Extra signature on Declaration of Independence stumps experts

Independence Hall’s Itzik Dror points to the mystery signature. (Yehoshua Yosef)

By SHLOMO CESANA (Israel Hayom)

“We hereby declare the establishment of a Jewish state in the Land of Israel,” David Ben-Gurion famously said in a thundering voice on May 14, 1948. Following his speech, 37 members of the People’s Council signed Israel’s Declaration of Independence.

But there is an unsolved riddle attached to this historic event. In fact, there are 38 signatures at the bottom of the declaration of independence, and no one knows the identity of the thirty-eighth person. Aside from Ben-Gurion, 24 people signed the declaration on that day. Twelve additional members of the People’s Council (11 of whom were under siege in Jerusalem and one of whom was in the US at the time) signed the document retroactively.

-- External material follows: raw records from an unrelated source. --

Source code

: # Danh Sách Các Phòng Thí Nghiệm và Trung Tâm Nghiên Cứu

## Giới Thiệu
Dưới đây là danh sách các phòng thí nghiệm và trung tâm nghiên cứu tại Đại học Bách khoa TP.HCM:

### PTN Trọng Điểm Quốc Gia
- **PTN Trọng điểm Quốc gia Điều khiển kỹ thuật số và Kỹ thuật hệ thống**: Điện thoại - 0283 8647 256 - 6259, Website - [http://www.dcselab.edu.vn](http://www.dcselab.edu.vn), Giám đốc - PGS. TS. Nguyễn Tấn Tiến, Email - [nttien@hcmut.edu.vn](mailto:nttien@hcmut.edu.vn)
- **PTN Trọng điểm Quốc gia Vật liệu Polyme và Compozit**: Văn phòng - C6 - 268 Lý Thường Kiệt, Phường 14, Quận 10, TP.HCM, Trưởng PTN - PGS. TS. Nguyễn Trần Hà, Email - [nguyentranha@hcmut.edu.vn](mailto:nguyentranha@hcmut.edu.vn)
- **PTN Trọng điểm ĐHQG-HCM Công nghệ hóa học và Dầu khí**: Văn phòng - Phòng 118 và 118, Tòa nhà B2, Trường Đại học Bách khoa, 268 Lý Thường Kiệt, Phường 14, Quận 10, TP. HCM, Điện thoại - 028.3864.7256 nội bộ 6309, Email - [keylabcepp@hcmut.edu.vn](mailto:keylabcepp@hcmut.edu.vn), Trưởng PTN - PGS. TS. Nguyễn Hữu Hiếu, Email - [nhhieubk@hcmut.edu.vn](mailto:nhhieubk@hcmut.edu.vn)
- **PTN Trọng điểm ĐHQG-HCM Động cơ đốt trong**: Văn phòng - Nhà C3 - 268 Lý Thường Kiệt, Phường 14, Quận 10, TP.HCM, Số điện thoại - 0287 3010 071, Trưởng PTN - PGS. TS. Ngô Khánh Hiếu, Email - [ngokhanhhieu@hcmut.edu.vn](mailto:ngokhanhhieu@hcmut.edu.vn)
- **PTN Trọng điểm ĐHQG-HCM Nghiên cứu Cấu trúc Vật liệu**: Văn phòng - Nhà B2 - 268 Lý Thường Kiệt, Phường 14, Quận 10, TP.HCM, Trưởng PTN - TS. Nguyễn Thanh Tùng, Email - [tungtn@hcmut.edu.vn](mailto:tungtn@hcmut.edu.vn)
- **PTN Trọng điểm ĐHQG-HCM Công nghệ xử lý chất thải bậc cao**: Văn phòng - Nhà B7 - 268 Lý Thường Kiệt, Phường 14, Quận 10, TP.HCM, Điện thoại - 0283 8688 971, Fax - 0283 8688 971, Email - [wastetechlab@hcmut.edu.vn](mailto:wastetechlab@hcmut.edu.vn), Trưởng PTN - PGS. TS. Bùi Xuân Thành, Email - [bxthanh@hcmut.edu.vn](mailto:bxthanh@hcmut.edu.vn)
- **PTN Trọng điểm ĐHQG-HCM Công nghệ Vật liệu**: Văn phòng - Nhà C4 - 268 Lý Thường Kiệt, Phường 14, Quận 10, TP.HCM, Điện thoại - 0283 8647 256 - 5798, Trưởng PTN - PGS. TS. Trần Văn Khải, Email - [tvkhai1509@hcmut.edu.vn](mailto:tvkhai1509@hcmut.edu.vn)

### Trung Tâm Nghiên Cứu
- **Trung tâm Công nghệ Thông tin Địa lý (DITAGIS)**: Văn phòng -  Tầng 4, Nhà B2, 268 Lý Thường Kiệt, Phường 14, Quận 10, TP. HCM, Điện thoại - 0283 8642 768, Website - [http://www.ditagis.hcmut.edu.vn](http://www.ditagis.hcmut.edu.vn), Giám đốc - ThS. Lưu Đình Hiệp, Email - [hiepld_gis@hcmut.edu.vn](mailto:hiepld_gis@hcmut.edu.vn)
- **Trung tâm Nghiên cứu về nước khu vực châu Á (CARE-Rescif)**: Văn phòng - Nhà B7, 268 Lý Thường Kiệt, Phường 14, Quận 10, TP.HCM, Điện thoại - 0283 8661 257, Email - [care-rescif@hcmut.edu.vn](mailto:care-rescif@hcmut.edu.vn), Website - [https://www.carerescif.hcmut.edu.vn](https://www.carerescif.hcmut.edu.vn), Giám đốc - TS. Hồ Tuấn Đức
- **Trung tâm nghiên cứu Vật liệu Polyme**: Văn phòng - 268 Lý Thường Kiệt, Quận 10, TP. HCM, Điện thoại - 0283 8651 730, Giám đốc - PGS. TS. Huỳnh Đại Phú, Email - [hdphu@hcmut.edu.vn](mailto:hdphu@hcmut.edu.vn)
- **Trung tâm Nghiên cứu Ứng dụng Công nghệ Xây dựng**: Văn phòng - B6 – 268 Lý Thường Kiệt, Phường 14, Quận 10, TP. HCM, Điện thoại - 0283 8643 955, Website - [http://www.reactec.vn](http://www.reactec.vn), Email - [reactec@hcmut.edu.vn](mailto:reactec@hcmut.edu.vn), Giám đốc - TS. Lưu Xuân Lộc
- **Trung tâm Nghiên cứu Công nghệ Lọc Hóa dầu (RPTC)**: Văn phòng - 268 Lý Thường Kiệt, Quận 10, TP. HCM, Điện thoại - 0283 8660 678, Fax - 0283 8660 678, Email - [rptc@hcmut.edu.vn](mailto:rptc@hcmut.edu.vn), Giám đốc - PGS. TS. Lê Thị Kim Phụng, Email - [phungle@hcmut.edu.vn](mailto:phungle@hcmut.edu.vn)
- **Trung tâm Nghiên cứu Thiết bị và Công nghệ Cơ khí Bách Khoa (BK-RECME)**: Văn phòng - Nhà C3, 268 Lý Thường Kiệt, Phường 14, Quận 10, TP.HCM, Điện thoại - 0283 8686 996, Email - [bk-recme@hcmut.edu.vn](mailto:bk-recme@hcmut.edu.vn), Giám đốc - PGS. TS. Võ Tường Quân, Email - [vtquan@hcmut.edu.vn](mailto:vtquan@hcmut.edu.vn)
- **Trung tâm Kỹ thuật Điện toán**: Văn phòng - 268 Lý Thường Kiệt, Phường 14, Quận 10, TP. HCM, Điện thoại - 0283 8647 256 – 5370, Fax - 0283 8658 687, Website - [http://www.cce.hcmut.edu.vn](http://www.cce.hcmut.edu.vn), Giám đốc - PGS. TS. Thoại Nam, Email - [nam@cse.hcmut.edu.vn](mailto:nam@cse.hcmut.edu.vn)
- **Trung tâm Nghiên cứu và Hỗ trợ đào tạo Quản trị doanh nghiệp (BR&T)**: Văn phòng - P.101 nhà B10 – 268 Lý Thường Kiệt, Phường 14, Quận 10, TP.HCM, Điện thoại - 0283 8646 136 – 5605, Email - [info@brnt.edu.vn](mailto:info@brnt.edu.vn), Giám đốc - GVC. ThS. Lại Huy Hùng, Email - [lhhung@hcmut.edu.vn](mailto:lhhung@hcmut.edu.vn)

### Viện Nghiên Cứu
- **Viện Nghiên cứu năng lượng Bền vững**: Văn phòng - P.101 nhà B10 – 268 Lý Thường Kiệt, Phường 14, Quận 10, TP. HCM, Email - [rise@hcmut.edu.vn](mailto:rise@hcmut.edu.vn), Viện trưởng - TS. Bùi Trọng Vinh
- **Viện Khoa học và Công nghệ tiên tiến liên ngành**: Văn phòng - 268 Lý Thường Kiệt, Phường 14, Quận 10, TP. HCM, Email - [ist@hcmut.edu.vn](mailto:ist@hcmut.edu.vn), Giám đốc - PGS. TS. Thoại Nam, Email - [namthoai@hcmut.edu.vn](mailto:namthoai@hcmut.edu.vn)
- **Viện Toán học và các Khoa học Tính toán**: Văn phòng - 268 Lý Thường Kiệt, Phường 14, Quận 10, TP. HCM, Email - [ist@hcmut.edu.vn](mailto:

For years experts believed that the indistinct signature, which appears beneath the name of Saadia Kobashi, a leader of the Yemenite community, was in fact part of his signature. They believed that Kobashi had added the word “Hacohen” (the cohen, or member of the priestly caste) beneath his name. But when Itzik Dror, the coordinator of educational programming at Independence Hall, contacted Kobashi’s family, he discovered that this was not the case. All efforts to solve the riddle of the additional name have since proved fruitless.

Management at Independence Hall is now asking the public for any leads that might shed light on the mystery.

The original Declaration of Independence is stored in a government archive. For years it was on display at the Knesset, but when its parchment began to deteriorate, it was moved into storage. Two facsimiles of the document are on display at the Knesset and at Independence Hall at 16 Rothschild Boulevard in Tel Aviv, where statehood was declared and the parchment was signed 63 years ago.

Independence Hall is slated to undergo renovations that will turn it into a full-fledged museum. This renovation was chosen as the flagship project for the government’s program to refurbish Jewish and Zionist heritage sites throughout the country. The significance of this particular site is twofold: First, it is the place where 66 families gathered in April 1909 to participate in a lottery for plots of land held by Meir Dizengoff. The plots were to become Ahuzat Bayit, a new Jewish neighborhood outside Jaffa, that later became Tel Aviv.

Dizengoff and his wife won lot No. 43, where they built their home. The site became an art museum after their deaths in the 1930s and later became the site where Ben-Gurion declared statehood in 1948.